### EXERCISE INSTRUCTIONS
The answer should match the entries below word for word, minus their pictures.

-------------------------

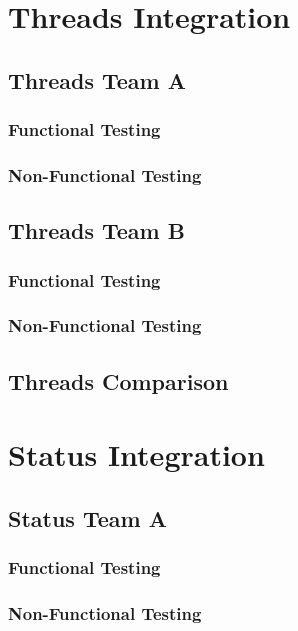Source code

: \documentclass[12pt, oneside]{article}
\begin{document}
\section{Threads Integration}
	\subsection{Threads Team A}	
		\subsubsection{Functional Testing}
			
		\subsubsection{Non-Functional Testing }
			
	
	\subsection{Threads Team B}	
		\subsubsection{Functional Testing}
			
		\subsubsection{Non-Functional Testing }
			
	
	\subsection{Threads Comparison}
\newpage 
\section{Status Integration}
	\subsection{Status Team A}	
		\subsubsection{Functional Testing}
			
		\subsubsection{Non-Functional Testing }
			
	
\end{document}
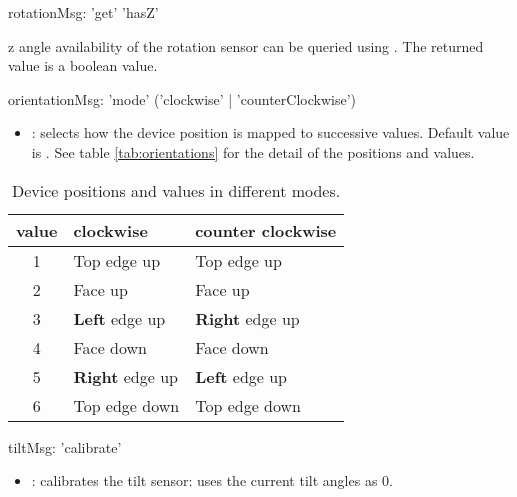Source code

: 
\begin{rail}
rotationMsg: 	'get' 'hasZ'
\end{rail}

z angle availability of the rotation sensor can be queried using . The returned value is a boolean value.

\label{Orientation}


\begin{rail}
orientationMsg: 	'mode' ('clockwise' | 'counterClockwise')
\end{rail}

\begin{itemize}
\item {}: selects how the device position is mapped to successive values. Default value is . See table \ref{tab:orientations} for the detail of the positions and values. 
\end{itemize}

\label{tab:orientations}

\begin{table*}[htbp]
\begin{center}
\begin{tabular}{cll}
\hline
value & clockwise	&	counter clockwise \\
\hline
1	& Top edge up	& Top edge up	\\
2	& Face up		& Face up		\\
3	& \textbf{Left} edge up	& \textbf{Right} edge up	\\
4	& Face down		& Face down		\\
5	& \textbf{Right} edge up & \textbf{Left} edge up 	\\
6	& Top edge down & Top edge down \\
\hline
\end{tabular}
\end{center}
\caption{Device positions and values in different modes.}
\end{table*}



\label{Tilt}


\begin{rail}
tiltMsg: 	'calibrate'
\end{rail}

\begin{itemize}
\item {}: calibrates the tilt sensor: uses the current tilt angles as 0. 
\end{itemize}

-------------------------

### EXERCISE ANSWER
Source code

: \documentclass[12pt, oneside]{article}
\begin{document}
\section{Threads Integration}
	\subsection{Threads Team A}	
		\subsubsection{Functional Testing}
			
		\subsubsection{Non-Functional Testing }
			
	
	\subsection{Threads Team B}	
		\subsubsection{Functional Testing}
			
		\subsubsection{Non-Functional Testing }
			
	
	\subsection{Threads Comparison}
\newpage 
\section{Status Integration}
	\subsection{Status Team A}	
		\subsubsection{Functional Testing}
			
		\subsubsection{Non-Functional Testing }
			
	
\end{document}
Source code

: 
\begin{rail}
rotationMsg: 	'get' 'hasZ'
\end{rail}

z angle availability of the rotation sensor can be queried using . The returned value is a boolean value.

\label{Orientation}


\begin{rail}
orientationMsg: 	'mode' ('clockwise' | 'counterClockwise')
\end{rail}

\begin{itemize}
\item {}: selects how the device position is mapped to successive values. Default value is . See table \ref{tab:orientations} for the detail of the positions and values. 
\end{itemize}

\label{tab:orientations}

\begin{table*}[htbp]
\begin{center}
\begin{tabular}{cll}
\hline
value & clockwise	&	counter clockwise \\
\hline
1	& Top edge up	& Top edge up	\\
2	& Face up		& Face up		\\
3	& \textbf{Left} edge up	& \textbf{Right} edge up	\\
4	& Face down		& Face down		\\
5	& \textbf{Right} edge up & \textbf{Left} edge up 	\\
6	& Top edge down & Top edge down \\
\hline
\end{tabular}
\end{center}
\caption{Device positions and values in different modes.}
\end{table*}



\label{Tilt}


\begin{rail}
tiltMsg: 	'calibrate'
\end{rail}

\begin{itemize}
\item {}: calibrates the tilt sensor: uses the current tilt angles as 0. 
\end{itemize}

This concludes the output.